LISTED RECORDS.
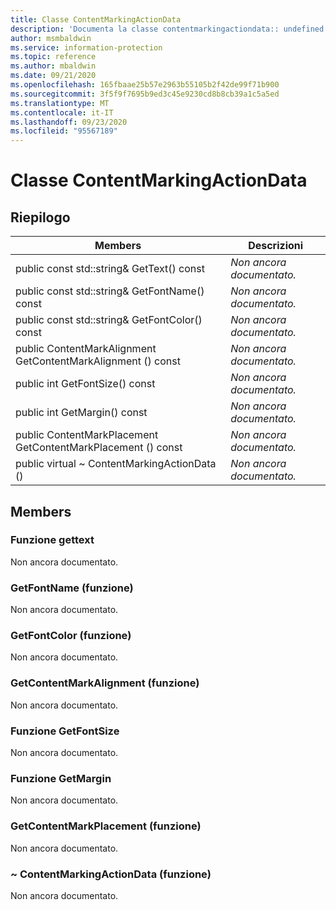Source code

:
```yaml
---
title: Classe ContentMarkingActionData
description: 'Documenta la classe contentmarkingactiondata:: undefined di Microsoft Information Protection (MIP) SDK.'
author: msmbaldwin
ms.service: information-protection
ms.topic: reference
ms.author: mbaldwin
ms.date: 09/21/2020
ms.openlocfilehash: 165fbaae25b57e2963b55105b2f42de99f71b900
ms.sourcegitcommit: 3f5f9f7695b9ed3c45e9230cd8b8cb39a1c5a5ed
ms.translationtype: MT
ms.contentlocale: it-IT
ms.lasthandoff: 09/23/2020
ms.locfileid: "95567189"
---
```

# <a name="class-contentmarkingactiondata"></a>Classe ContentMarkingActionData 
  
## <a name="summary"></a>Riepilogo
 Members                        | Descrizioni                                
--------------------------------|---------------------------------------------
public const std::string& GetText() const  | _Non ancora documentato._
public const std::string& GetFontName() const  | _Non ancora documentato._
public const std::string& GetFontColor() const  | _Non ancora documentato._
public ContentMarkAlignment GetContentMarkAlignment () const  | _Non ancora documentato._
public int GetFontSize() const  | _Non ancora documentato._
public int GetMargin() const  | _Non ancora documentato._
public ContentMarkPlacement GetContentMarkPlacement () const  | _Non ancora documentato._
public virtual ~ ContentMarkingActionData ()  | _Non ancora documentato._
  
## <a name="members"></a>Members
  
### <a name="gettext-function"></a>Funzione gettext
Non ancora documentato.

  
### <a name="getfontname-function"></a>GetFontName (funzione)
Non ancora documentato.

  
### <a name="getfontcolor-function"></a>GetFontColor (funzione)
Non ancora documentato.

  
### <a name="getcontentmarkalignment-function"></a>GetContentMarkAlignment (funzione)
Non ancora documentato.

  
### <a name="getfontsize-function"></a>Funzione GetFontSize
Non ancora documentato.

  
### <a name="getmargin-function"></a>Funzione GetMargin
Non ancora documentato.

  
### <a name="getcontentmarkplacement-function"></a>GetContentMarkPlacement (funzione)
Non ancora documentato.

  
### <a name="contentmarkingactiondata-function"></a>~ ContentMarkingActionData (funzione)
Non ancora documentato.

INSTRUCTIONS TO FOLLOW. Restate each line of the material word for word, skipping any picture.

EXERCISE RESPONSE.
Source code

:
```yaml
---
title: Classe ContentMarkingActionData
description: 'Documenta la classe contentmarkingactiondata:: undefined di Microsoft Information Protection (MIP) SDK.'
author: msmbaldwin
ms.service: information-protection
ms.topic: reference
ms.author: mbaldwin
ms.date: 09/21/2020
ms.openlocfilehash: 165fbaae25b57e2963b55105b2f42de99f71b900
ms.sourcegitcommit: 3f5f9f7695b9ed3c45e9230cd8b8cb39a1c5a5ed
ms.translationtype: MT
ms.contentlocale: it-IT
ms.lasthandoff: 09/23/2020
ms.locfileid: "95567189"
---
```

# <a name="class-contentmarkingactiondata"></a>Classe ContentMarkingActionData 
  
## <a name="summary"></a>Riepilogo
 Members                        | Descrizioni                                
--------------------------------|---------------------------------------------
public const std::string& GetText() const  | _Non ancora documentato._
public const std::string& GetFontName() const  | _Non ancora documentato._
public const std::string& GetFontColor() const  | _Non ancora documentato._
public ContentMarkAlignment GetContentMarkAlignment () const  | _Non ancora documentato._
public int GetFontSize() const  | _Non ancora documentato._
public int GetMargin() const  | _Non ancora documentato._
public ContentMarkPlacement GetContentMarkPlacement () const  | _Non ancora documentato._
public virtual ~ ContentMarkingActionData ()  | _Non ancora documentato._
  
## <a name="members"></a>Members
  
### <a name="gettext-function"></a>Funzione gettext
Non ancora documentato.

  
### <a name="getfontname-function"></a>GetFontName (funzione)
Non ancora documentato.

  
### <a name="getfontcolor-function"></a>GetFontColor (funzione)
Non ancora documentato.

  
### <a name="getcontentmarkalignment-function"></a>GetContentMarkAlignment (funzione)
Non ancora documentato.

  
### <a name="getfontsize-function"></a>Funzione GetFontSize
Non ancora documentato.

  
### <a name="getmargin-function"></a>Funzione GetMargin
Non ancora documentato.

  
### <a name="getcontentmarkplacement-function"></a>GetContentMarkPlacement (funzione)
Non ancora documentato.

  
### <a name="contentmarkingactiondata-function"></a>~ ContentMarkingActionData (funzione)
Non ancora documentato.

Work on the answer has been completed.